Le lien entre les Maisons russes et les structures paramilitaires russes n’est plus une hypothèse. Yevgeny Primakov a publiquement reconnu qu’une « société militaire privée africaine bien connue » avait joué un rôle dans la création des « Maisons russes » au Mali et en République centrafricaine. Présentées comme de simples espaces culturels et éducatifs, ces structures suscitent une inquiétude croissante : partout où elles s’implantent, elles précèdent ou accompagnent une montée en puissance de l’influence politique, militaire et industrielle de Moscou. La Russie étend son réseau de Maisons russes en Afrique, avec des ouvertures au Ghana, des projets au Sénégal et au Togo.
Une femme aux nombreuses casquettes et connexions
Natalia Krasovskaya, figure centrale de ce réseau, a travaillé pour la Pravda comme experte en guerre informationnelle et psychologie pratique. Elle a occupé plusieurs fonctions au sein de l’État russe, notamment comme députée à la Douma de l’Oblast de Novossibirsk et vice-présidente du Conseil législatif régional, initialement élue sous l’étiquette LDPR. Elle a ensuite rejoint le parti « Russie Unie » en 2024.
Krasovskaya est également très impliquée dans le soutien aux combattants russes en Ukraine, à travers son travail pour le fonds « Ensemble vers la victoire », et a été récompensée de la médaille du soutien à l’opération spéciale. Elle est directrice exécutive du Centre pour la diplomatie publique (CDP), enregistré en février 2024, dont le directeur général, Dmitriy Ivanovich Savelev, est soumis à des sanctions de l’UE.
Un réseau en expansion rapide en Afrique
Depuis l’ouverture de la première Maison russe au Burkina Faso en novembre 2023, Krasovskaya a étendu son influence en effectuant de nombreuses visites en Afrique, notamment au Togo, au Liberia, à la Sierra Leone et au Ghana en mars 2026. Sa stratégie d’influence repose sur la création de partenariats universitaires entre des institutions russes et africaines, incluant des accords avec l’Université Kofi Annan en Guinée et un cours pilote d’ingénierie au Ghana.

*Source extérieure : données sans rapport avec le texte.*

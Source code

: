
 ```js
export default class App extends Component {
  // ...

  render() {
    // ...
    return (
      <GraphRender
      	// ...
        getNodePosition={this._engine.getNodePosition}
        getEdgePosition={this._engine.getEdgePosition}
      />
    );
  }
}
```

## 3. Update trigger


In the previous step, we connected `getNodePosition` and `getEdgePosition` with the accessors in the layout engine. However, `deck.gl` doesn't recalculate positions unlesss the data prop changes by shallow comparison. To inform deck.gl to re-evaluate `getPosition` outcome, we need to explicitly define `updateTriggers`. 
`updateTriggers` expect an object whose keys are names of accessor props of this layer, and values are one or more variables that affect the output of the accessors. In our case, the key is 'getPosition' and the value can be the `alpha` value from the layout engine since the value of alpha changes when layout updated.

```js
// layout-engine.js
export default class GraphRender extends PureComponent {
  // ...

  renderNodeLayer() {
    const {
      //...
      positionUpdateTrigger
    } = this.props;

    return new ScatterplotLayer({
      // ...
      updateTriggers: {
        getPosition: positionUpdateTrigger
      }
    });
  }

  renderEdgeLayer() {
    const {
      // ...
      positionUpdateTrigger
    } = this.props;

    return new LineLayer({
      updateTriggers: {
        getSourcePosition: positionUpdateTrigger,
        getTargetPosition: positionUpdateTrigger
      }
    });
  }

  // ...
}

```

Krasovskaya maintient une présence publique active via son canal Telegram, où elle documente ses déplacements, tout en relayant un récit d’une Russie « partenaire désintéressée ».
Maisons russes : un outil pour recruter de jeunes étudiants africains ?
Entre 2023 et 2025, 1 417 Africains auraient intégré les forces russes, dont 335 Camerounais, dont beaucoup sont des étudiants. Les Maisons russes, dont l’une des missions est de faciliter les bourses et la mobilité étudiante vers la Russie, soulèvent des interrogations sur un possible recrutement militaire dissimulé derrière des initiatives éducatives.
Krasovskaya et son organisation font partie intégrante de l’écosystème d’influence russe, permettant de fournir un « narratif de légitimité » nécessaire aux opérations de recrutement.
Des questions demeurent : les Maisons russes sont-elles un véritable outil de diplomatie culturelle ou servent-elles d’autres objectifs ? Quel rôle jouent-elles dans le recrutement de jeunes étudiants africains ? Natalia Krasovskaya n’a jamais répondu publiquement à ces interrogations.
Source : Informations recueillies et synthétisées à partir de diverses sources, dont Yevgeny Primakov et publications officielles.